Summary. The paper introduces Diff4Splat, a feed-forward method that, given a single input image, camera trajectory, and optional text prompt, directly predicts a deformable 3D Gaussian field encoding appearance, geometry, and motion in a single forward pass. It augments video diffusion models with a video latent transformer to jointly capture spatio-temporal dependencies and predict time-varying 3D Gaussian primitives. Training uses objectives on appearance fidelity, geometric accuracy, and motion consistency on large-scale 4D datasets, enabling high-quality 4D scene synthesis in 30 seconds. The authors claim the method matches or surpasses optimization-based baselines on video generation, novel view synthesis, and geometry extraction while being significantly more efficient.

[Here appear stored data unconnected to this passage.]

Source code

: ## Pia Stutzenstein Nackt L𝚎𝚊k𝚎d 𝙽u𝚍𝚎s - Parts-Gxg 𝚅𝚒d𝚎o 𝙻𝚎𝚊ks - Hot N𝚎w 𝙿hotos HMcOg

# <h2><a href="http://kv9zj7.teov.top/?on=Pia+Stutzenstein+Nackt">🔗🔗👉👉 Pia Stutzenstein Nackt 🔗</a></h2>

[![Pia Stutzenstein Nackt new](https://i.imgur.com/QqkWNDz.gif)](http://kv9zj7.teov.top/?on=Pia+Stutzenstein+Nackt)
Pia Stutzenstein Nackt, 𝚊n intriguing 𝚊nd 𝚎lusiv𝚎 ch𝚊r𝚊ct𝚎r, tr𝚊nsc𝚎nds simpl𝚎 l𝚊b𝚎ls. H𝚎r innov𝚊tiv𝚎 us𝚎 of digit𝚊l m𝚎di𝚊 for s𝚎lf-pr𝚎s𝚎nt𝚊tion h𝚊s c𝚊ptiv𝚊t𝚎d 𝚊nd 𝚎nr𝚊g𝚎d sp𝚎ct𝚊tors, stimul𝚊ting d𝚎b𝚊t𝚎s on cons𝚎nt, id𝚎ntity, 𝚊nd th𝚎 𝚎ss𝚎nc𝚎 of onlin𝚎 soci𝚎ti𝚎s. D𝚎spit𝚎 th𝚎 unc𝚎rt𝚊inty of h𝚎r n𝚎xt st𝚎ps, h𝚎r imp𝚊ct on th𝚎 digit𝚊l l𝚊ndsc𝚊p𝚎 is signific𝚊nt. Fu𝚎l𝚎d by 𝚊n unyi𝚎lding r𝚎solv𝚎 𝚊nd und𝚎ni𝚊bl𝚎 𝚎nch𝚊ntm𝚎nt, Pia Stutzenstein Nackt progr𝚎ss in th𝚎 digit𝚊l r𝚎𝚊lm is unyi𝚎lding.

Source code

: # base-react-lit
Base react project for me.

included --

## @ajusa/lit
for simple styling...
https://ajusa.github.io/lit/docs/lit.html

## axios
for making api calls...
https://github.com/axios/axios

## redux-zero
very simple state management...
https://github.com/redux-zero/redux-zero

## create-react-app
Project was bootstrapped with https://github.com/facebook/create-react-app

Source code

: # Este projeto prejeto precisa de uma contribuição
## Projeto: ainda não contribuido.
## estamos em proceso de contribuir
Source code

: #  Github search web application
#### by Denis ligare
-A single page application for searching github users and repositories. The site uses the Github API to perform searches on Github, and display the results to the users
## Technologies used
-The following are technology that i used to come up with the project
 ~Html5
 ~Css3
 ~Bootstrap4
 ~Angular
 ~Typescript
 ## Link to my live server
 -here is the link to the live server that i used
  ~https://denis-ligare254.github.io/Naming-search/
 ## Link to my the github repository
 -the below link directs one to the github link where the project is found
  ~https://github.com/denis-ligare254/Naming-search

Significance. If the results hold, this would be a notable advance in efficient controllable 4D scene generation by removing test-time optimization and post-hoc refinement steps. The explicit deformable 3D Gaussian representation supports direct controllability via trajectories and prompts, and the approach benefits from training on external 4D datasets with standard diffusion objectives, keeping circularity low. This could accelerate applications in dynamic scene modeling for VR/AR and animation.

major comments (2)

[Abstract and core framework description] The training objectives are described only at a high level as covering 'appearance fidelity, geometric accuracy, and motion consistency' with no mention of an explicit 3D reprojection loss or multi-view consistency term. This is load-bearing for the central claim that the video latent transformer produces view-consistent time-varying 3D Gaussians for arbitrary trajectories, as the latent space may capture only 2D spatio-temporal correlations without such a penalty.
[Abstract] The abstract asserts that the method 'matches or surpasses optimization-based methods' for video generation, novel view synthesis, and geometry extraction, yet provides no quantitative tables, metrics, error bars, or dataset details to support the single-pass accuracy claim.

minor comments (1)

[Abstract] The claimed runtime of '30 seconds' would benefit from specification of hardware, input resolution, and output format to support reproducibility claims.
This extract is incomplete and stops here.